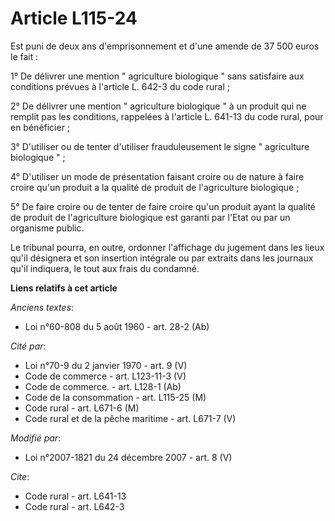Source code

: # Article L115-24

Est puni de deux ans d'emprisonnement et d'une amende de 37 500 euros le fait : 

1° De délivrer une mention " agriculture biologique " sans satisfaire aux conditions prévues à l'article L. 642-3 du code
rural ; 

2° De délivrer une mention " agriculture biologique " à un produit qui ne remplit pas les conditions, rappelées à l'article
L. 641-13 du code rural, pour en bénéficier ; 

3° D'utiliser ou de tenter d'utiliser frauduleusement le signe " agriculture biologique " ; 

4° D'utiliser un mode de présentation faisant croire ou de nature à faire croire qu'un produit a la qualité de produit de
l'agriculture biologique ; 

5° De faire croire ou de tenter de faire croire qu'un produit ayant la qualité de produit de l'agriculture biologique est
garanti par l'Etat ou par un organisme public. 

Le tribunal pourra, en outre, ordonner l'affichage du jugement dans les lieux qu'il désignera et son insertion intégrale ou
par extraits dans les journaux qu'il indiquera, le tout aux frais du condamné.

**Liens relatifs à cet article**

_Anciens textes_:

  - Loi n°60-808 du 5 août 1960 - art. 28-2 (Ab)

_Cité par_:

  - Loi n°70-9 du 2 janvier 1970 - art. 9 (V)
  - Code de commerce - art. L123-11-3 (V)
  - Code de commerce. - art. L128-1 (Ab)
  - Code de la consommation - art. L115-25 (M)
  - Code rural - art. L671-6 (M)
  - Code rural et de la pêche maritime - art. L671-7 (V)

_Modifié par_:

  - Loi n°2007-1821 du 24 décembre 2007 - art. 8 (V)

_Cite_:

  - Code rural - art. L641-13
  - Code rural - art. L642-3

========================================================================

**Work order:** Return the listing above in full and unaltered. Keep the pictures out.

**Solution for this task:**
Source code

: # Article L115-24

Est puni de deux ans d'emprisonnement et d'une amende de 37 500 euros le fait : 

1° De délivrer une mention " agriculture biologique " sans satisfaire aux conditions prévues à l'article L. 642-3 du code
rural ; 

2° De délivrer une mention " agriculture biologique " à un produit qui ne remplit pas les conditions, rappelées à l'article
L. 641-13 du code rural, pour en bénéficier ; 

3° D'utiliser ou de tenter d'utiliser frauduleusement le signe " agriculture biologique " ; 

4° D'utiliser un mode de présentation faisant croire ou de nature à faire croire qu'un produit a la qualité de produit de
l'agriculture biologique ; 

5° De faire croire ou de tenter de faire croire qu'un produit ayant la qualité de produit de l'agriculture biologique est
garanti par l'Etat ou par un organisme public. 

Le tribunal pourra, en outre, ordonner l'affichage du jugement dans les lieux qu'il désignera et son insertion intégrale ou
par extraits dans les journaux qu'il indiquera, le tout aux frais du condamné.

**Liens relatifs à cet article**

_Anciens textes_:

  - Loi n°60-808 du 5 août 1960 - art. 28-2 (Ab)

_Cité par_:

  - Loi n°70-9 du 2 janvier 1970 - art. 9 (V)
  - Code de commerce - art. L123-11-3 (V)
  - Code de commerce. - art. L128-1 (Ab)
  - Code de la consommation - art. L115-25 (M)
  - Code rural - art. L671-6 (M)
  - Code rural et de la pêche maritime - art. L671-7 (V)

_Modifié par_:

  - Loi n°2007-1821 du 24 décembre 2007 - art. 8 (V)

_Cite_:

  - Code rural - art. L641-13
  - Code rural - art. L642-3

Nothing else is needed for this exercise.